Enhance User Experience with Audio Description


Maximum Accessibility: Making Your Web Site More Usable for Everyone
By John M. Slatin,, Sharron Rush
Table of Contents
Chapter 13.  Enhancing Accessibility through Multimedia

Synchronized audio description a spoken description of the activities presented through video is another essential element in making video accessible, in this case for people who are unable to see the video, whether because they are blind or for some other reason. The audio description is recorded on a separate track, which is usually inserted into natural pauses in the soundtrack. It describes key visual elements of the presentation. The audio description may include information that describes the scene, the characters, their body language, and any other visual elements that may be important to understanding the video but are not available from the soundtrack alone. Like captions, audio descriptions must be synchronized with the video stream they describe.

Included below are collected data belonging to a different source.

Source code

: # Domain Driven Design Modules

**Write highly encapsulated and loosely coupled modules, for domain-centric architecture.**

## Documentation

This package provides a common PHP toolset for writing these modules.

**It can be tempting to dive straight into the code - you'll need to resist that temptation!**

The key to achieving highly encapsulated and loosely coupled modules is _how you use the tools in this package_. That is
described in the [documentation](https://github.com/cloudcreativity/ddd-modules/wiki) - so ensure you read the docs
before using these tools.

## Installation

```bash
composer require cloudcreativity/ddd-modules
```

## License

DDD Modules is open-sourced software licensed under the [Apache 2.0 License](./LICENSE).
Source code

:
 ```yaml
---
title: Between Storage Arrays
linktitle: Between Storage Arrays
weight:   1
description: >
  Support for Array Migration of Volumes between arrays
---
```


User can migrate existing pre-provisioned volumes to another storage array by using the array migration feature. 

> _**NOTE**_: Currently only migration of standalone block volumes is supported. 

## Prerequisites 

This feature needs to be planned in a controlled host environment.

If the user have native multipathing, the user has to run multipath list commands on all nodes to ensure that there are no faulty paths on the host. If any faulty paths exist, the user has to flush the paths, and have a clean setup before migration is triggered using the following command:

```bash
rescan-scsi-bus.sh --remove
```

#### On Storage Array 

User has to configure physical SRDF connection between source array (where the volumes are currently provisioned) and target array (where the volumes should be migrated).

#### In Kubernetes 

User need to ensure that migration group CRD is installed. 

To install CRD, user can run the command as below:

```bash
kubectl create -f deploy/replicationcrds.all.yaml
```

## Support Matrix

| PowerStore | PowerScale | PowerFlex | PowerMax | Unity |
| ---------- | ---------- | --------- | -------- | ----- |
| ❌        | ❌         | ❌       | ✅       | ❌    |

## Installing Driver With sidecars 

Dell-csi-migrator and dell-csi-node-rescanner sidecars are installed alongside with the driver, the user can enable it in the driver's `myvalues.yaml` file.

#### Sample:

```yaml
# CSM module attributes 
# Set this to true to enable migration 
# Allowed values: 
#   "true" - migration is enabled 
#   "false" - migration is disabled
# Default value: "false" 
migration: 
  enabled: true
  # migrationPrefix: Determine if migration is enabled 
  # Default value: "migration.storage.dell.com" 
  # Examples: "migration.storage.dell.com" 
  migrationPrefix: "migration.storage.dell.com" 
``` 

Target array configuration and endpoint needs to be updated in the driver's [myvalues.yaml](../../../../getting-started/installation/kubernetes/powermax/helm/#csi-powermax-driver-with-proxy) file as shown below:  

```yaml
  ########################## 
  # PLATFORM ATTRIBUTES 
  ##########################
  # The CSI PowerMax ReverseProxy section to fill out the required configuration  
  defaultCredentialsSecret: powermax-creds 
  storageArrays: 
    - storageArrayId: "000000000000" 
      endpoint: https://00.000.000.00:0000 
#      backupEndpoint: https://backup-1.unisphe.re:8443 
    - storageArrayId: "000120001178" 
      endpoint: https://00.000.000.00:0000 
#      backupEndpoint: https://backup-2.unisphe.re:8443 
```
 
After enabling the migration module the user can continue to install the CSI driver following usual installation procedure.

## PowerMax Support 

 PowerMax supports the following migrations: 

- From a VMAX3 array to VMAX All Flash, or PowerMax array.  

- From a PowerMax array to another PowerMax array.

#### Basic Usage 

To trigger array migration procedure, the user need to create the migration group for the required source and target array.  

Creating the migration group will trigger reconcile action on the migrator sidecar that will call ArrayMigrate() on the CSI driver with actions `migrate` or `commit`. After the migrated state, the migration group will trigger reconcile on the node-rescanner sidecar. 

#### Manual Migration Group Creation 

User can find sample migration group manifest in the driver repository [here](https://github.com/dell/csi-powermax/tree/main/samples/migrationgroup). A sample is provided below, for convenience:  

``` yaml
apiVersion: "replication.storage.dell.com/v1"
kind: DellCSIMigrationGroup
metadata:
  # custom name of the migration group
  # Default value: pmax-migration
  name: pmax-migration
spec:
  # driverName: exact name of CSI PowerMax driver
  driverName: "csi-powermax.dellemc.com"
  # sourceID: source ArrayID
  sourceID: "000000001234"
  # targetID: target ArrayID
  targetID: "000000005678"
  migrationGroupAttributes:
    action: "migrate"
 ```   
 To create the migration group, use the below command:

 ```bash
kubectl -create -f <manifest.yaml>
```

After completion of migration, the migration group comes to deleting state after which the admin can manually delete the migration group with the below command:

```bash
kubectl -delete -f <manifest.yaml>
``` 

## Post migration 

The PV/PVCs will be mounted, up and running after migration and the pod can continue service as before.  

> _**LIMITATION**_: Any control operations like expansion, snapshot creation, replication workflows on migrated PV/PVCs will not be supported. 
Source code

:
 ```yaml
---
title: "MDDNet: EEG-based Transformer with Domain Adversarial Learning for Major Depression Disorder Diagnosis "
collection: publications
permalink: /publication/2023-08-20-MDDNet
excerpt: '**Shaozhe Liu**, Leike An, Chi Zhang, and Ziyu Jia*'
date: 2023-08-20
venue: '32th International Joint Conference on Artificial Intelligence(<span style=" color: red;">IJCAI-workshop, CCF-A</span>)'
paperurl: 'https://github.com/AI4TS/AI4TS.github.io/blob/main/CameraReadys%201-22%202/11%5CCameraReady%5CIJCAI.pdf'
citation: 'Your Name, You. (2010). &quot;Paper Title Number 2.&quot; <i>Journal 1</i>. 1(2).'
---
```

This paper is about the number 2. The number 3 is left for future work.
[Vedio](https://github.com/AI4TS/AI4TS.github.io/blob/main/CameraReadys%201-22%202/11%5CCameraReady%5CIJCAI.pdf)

Like closed captioning and other accessibility techniques, audio description existed before the Web was born. But it's not all that old, either. Audio description of live theater events began in 1981 with the pioneering work of Margaret and Cody Pfanstiehl of the Metropolitan Washington Ear, along with Arena Stage in Washington, DC. Now audio description can be found in several other states as well as the District of Columbia. In 1987, the Boston PBS affiliate, WGBH, which had pioneered closed captioning in the early 1970s, launched its Descriptive Video Service (DVS). In 1989, Congress for the first time appropriated funds for described television, as authorized by the Education of the Handicapped Act. By 1997, WGBH had established a policy that all national programming would be described. [4] The Na-tional Academy of Television Arts and Sciences awarded Margaret Pfanstiehl an Emmy for "leadership and persistence" in pioneering accessible TV for people who are visually impaired, and the DVS has received many national and international awards as well.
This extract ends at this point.